Does the ceramic deteriorate that quickly? Thanks for the heads-up.


----------



## Harold_V (Nov 4, 2013)

I expect the mold will self destruct upon pouring, and it may do it violently. That, of course, depends on what the mold is made of, and if it's intended to be used for molten metals. My concern is that the material from which it's made may not be good at all with thermal shock, and may contain enough moisture to become a bomb. My money says you should abandon that idea. Could be wrong (but I don't think I am!)

Harold


----------



## niteliteone (Nov 4, 2013)

The only casting I have heard of that uses "Ceramic Molds" is ceramics casting itself, making ceramic figurines. 
We have a large ceramic factory a few miles from where I live, "Duncan Ceramics" and I have watched them do this process.
Anyway, that type of ceramic mold would definitely break when the heat of the molten metal hit it. I have heard of making molds from plaster material like "Plaster-of-Paris", but again it would be a one time use.
I would do something like a lost wax type of mold, where you can make many molds from one master. Many jeweler supply shops will sell the casting mixtures


----------



## Palladium (Nov 4, 2013)

If you can use graphite for the mold then you might try these folks they make 3D molds. http://www.ebay.com/sch/weaverind/m.html?_nkw=&_armrs=1&_ipg=&_from= Not sure of how intricate you need the mold, but i have had them make me molds before that are pretty detailed.


----------



## Dan Dement (Nov 4, 2013)

We are manufacturing Jewelers who specialize in Platinum & Palladium so we have a little casting experience. I know of no one in my industry that uses Cermaniic molds. Not saying it will not work but lots of unanswered questions. What does the figurine look like? What level of resolution are you trying to achieve? How big are the models? Aree they hollow? What type of weight? 

Personally, I think you are far better off just getting someone set up to do it and sub it out. It just all depends on the details. The Devil is always in the detail!

Good Luck,
Dan


----------



## kadriver (Nov 4, 2013)

Here are the pieces I am trying to cast.

The ceramic mold looks like a bad idea.

I have had a Corning ware casserole dish explode on me once.

I was drying some cement silver, turned the heat on high and left to do something else with the intention to turn it down to low once it heated up, forgot about it while doing another task.

I heard a POP and the dish had busted into tiny pieces, the silver spilled out and had to be cleaned up.

This should be proof enough that ceramic combined with molten metal in not a good combination.

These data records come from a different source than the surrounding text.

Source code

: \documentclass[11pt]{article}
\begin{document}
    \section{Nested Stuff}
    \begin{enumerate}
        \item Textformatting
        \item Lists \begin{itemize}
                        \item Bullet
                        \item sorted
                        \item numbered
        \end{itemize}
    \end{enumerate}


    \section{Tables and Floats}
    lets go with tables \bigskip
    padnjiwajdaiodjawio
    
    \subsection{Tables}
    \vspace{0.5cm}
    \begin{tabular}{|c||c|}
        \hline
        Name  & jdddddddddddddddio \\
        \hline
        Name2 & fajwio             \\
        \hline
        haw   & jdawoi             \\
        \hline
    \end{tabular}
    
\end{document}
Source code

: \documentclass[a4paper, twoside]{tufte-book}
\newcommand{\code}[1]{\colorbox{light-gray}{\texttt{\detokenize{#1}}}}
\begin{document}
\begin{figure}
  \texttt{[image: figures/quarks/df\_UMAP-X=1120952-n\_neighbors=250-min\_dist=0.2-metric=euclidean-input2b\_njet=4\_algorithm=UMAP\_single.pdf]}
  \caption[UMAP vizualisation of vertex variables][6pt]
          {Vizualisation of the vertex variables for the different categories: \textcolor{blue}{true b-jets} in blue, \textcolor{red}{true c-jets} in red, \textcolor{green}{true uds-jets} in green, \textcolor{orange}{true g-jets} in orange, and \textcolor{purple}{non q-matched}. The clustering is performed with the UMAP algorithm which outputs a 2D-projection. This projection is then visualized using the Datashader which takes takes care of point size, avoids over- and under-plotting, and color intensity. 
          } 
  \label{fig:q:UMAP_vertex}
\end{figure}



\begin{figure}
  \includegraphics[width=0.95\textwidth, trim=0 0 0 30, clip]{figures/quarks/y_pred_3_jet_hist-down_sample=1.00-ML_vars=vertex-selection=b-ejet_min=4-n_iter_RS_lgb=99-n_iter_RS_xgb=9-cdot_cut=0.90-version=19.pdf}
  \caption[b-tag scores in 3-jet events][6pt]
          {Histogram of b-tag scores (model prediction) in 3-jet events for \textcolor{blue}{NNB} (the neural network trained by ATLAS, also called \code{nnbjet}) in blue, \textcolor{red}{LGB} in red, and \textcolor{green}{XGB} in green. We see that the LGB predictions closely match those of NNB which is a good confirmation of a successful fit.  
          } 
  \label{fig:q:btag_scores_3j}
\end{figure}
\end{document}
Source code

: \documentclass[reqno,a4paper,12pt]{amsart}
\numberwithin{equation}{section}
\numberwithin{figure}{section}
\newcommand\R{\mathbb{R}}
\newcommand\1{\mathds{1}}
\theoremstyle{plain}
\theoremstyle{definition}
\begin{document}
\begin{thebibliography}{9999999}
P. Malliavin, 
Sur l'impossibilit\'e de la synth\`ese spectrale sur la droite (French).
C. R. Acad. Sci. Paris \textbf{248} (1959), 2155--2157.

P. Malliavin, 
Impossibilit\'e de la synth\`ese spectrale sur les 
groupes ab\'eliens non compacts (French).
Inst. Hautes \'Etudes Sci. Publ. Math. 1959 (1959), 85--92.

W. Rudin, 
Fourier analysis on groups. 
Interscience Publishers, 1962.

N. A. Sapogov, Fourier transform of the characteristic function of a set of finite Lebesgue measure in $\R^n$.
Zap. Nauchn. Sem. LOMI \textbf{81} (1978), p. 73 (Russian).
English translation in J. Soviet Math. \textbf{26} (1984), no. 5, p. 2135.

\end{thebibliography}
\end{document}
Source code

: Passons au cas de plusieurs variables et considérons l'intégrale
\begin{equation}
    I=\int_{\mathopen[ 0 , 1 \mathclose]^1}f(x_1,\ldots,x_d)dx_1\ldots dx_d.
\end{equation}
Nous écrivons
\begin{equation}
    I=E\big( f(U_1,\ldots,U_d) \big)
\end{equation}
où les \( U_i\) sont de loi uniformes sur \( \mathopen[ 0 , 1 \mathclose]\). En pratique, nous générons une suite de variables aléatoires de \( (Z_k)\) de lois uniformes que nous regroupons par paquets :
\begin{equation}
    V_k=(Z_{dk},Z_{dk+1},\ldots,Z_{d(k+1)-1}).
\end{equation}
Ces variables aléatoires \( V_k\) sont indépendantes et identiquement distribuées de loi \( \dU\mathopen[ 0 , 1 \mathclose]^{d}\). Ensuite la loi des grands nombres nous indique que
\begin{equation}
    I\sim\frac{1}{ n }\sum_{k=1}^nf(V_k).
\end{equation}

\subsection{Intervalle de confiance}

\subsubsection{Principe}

I may just start learning the lost wax method for casting these pieces, or maybe try sand casting.

Thanks for the input.


----------



## Lou (Nov 4, 2013)

I feel like lost wax will give you the best results for the minimum investment.

Kerr Satin Cast is sufficient for an investment.


----------



## RikkiRicardo (Nov 4, 2013)

Lou
Yes you can do it with lost wax but you can also buy sand cast pieces 
http://www.mechanicalengineeringblog.com/wp-content/uploads/2012/01/01-lost-wax-method-gated-patterns-chess-piece-manufacturing.jpg
but i will go with lost wax
it is the best way to go
yes more equipment but it's the best way then only polishing just like silver jewellery 

RikkiRicardo


----------



## Dan Dement (Nov 4, 2013)

Just depends on now many you are trying to do and if you want them solid. No big problem to make a silicon mold of the actual piece and make waxes for casting. You can always hollow out the center to cut down on the weight. So, you need to make molds of the King, Queen, Rook, Castle, Bishop, and Pawn. Cast the White's out of Silver or Sterling. If you add about 5% Pd, you will find the silver will not tarnish nearly as bad. Now, for the Blacks, you might wannt to alter the metal. Perhaps something along the line of 50% Copper/50% Silver. If it was me, I would get a caster to do it for you as I don't think you can do it yourself cheaper. Happy to give you a couple of names.

DDan


----------



## kkmonte (Nov 4, 2013)

You could always plate the silver in gold for the "black" pieces. Check this set out..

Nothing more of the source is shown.